In his commencement speech at Kenyon College, the late writer David Foster Wallace put forth the theory that the true value of a college education is that it teaches you how to exercise the most basic freedom of all: the freedom to "consciously decide what has meaning and what doesn't."
Wallace gives examples of the times in the average, everyday life of an American adult in our era when this is an incredibly difficult thing to do. One that's especially near and dear to my heart, as someone who commutes about 70 miles a day, is sitting in traffic. Wallace's point is that "traffic" is one way to look at it - but all of those cars also contain other people, people also trying to go places just like we are. It's how you choose to see them that makes them an annoyance or a fellow traveler.
I doubt I need to explain the "traffic" equivalent in sports. We've all rolled our eyes at the eight millionth story on the personality of the moment, complained that we shouldn't be forced to watch two teams from the other side of the country that we don't care about just because they've won a bunch of championships recently, or tweeted about the ridiculous thing someone on a call-in show said.
For Wallace, it's not that you are a "better" person if you don't curse at that driver who CANNOT MERGE onto the highway (good thing, or I'd give up now) and you just cherish your time in the supermarket checkout line every week - it's that those types of moments are so pervasive that how you choose to spend them, how you choose to use your brain, dictates the course of your life. Why wouldn't you choose to spend that time, that energy in the most fulfilling way possible? To me, the sports corollary is easy: why would you spend your time and energy in the way that exists to make someone (else) the most money, just because it seems like there's no alternative?
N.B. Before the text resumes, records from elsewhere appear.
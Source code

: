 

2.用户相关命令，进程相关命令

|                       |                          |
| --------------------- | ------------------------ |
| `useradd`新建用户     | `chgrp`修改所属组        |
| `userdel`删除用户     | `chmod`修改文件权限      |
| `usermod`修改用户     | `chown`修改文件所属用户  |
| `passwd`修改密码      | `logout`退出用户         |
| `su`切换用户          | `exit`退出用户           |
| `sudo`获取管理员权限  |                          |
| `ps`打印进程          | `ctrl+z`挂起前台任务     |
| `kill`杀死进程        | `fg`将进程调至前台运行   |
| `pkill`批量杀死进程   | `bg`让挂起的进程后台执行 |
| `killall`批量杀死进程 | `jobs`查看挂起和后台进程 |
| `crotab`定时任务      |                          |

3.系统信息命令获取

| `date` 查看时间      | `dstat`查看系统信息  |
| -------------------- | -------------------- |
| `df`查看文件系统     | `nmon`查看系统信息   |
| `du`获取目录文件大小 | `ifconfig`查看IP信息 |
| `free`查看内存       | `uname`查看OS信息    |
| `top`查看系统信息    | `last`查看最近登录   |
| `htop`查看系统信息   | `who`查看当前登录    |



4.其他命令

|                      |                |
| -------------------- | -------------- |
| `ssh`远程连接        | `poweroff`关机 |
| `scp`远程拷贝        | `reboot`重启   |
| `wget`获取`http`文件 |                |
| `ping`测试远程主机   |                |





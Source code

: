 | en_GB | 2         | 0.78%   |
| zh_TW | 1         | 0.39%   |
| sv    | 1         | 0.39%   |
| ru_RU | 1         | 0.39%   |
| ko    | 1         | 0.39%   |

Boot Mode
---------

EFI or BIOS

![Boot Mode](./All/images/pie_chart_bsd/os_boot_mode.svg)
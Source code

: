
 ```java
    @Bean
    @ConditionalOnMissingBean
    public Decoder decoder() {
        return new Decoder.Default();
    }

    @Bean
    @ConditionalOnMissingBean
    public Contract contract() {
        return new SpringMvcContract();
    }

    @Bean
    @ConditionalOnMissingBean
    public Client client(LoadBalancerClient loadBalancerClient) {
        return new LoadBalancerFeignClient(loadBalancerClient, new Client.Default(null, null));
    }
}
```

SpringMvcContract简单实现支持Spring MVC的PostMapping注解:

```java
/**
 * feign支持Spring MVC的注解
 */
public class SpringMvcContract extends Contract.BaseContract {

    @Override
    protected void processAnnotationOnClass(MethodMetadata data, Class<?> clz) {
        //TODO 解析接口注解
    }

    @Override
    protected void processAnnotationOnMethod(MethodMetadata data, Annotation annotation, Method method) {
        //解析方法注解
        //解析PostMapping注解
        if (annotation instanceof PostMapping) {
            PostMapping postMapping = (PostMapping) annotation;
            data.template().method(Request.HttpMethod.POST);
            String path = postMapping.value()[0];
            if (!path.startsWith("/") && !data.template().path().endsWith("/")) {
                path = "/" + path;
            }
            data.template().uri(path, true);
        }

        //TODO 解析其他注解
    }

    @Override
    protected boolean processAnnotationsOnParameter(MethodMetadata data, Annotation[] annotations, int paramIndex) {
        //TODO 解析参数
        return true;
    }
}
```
In my mind, then, TMM is all of us helping each other avoid the too-easy path down the road of sportz. To do that we need to see for ourselves what's happening, and we need the context to understand it; that's why we go to the games, and we write about them. If your sports life is mostly lived via a screen - and that's probably true for most of us - then let TMM serve as your reminder that it's always worth it to GO. If you can't go tonight, another one of us is out there - and when you do go, we'll be waiting here to learn from you.